I’ve had my Cyrus dAD3 (later updated with Q module) since 1997. It’s still a very decent player even by today’s standards and it’s been fault-free for many years. Recently, though, CDs started to periodically mute and, before long, failed to play or even be recognised. Realising there was something seriously wrong, I was not a jovial rabbit. I remembered having a warranty repair soon after I’d first bought it, since it failed to recognise a handful of my CDs, yet was fine with all others. It came back unchanged so I sent a couple of the affected CDs off to Cyrus, together with the player again, and this time it came back totally fixed. I remember being vaguely aware at the time that the dAD3 was built around a Philips CD transport/laser mechanism that others – many with different players using the same mechanism – had mentioned they were having trouble with. I assumed the mechanism had been replaced and I soon forgot about it, until the other day. So what to do? Send it to Cyrus to repair (about £300), upgrade to something new (equivalent player now is about £1200) or attempt to fix it myself. I’ve been on a bit of a make-do-and-mend roll lately so I decided on the latter option, based on the assumption that the Philips mechanism (possibly the laser diode) was failing. So the Philips unit in question is the CDM12.4 – this I found out quickly from t’internet. This small unit houses the spinning motor, laser and laser drive motor. It sits within the larger Cyrus tray drive assembly and it is a little fiddly to get out but, with a little coaxing and a few expletives, out it came. There’s a certain order in which things need to be taken out and there are some very small wires and fragile flex cables which need some care, but patience paid off in the end. Firstly, the entire tray drive assembly needs to be taken out and it’s not going to be possible to do that without first pushing the tray out and unclipping the Cyrus tray front piece, then pushing the door closed again. Careful removal of cables and two boards will then allow the drive to be removed. It’s then a case of unhooking wires, carefully pushing out the rubber mounts, opening the drive again and sliding out the Philips unit. This will still have the Cyrus spiring-loaded clamp attached; this is detached from the back, leaving the bare CDM12.4.

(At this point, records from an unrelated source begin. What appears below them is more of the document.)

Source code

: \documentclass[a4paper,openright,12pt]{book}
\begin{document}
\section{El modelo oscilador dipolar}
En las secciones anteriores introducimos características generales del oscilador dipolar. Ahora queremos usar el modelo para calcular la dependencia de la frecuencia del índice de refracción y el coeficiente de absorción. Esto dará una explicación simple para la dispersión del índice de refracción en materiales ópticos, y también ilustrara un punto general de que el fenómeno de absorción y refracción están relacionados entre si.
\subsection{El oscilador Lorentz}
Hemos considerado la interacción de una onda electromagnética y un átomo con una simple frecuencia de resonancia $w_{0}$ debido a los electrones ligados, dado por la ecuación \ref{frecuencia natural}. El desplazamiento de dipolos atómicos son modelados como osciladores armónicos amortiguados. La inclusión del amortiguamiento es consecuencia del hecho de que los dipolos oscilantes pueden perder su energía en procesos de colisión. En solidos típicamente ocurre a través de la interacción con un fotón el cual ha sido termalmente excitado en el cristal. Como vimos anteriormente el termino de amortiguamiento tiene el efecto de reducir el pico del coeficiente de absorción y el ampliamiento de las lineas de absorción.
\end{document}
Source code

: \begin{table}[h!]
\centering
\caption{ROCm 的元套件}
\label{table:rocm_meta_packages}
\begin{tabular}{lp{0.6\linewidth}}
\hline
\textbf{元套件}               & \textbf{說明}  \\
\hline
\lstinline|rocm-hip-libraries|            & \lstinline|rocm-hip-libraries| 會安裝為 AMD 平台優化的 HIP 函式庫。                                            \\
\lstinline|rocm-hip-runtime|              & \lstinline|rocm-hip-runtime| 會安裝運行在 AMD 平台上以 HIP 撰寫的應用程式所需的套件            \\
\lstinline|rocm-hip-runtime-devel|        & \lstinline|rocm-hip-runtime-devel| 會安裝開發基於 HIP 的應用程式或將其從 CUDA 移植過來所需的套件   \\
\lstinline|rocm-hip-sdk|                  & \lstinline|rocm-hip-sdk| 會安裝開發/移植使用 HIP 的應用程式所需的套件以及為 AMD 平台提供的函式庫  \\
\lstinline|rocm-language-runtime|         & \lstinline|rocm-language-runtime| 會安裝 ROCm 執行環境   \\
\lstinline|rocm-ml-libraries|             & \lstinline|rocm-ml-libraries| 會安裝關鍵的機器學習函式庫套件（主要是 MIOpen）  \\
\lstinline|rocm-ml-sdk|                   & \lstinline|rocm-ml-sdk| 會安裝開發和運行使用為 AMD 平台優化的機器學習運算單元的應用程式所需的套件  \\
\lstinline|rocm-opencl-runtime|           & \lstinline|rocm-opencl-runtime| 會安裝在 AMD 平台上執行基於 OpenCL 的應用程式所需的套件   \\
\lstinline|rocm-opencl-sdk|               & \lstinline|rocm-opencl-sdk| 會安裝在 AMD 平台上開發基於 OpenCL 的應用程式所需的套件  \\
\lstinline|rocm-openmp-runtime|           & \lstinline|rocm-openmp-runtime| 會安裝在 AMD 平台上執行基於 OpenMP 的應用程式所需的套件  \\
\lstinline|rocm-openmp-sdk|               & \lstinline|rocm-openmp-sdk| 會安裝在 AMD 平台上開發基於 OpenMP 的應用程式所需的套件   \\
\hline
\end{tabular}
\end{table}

Replacement CDM12.4 units can be had for £15 on eBay, which all seem to be advertised as being new even though they clearly are not. I didn’t like the sound of some of the feedback comments so I decided to try a reputable electronic spares company instead. OK, twice the price, but no misleading descriptions and I’d like to think that a company such as this would test such things before selling with guarantee. Still, at a tenth of the likely repair cost, had I decided to send the dAD3 away, it had to be worth a shot.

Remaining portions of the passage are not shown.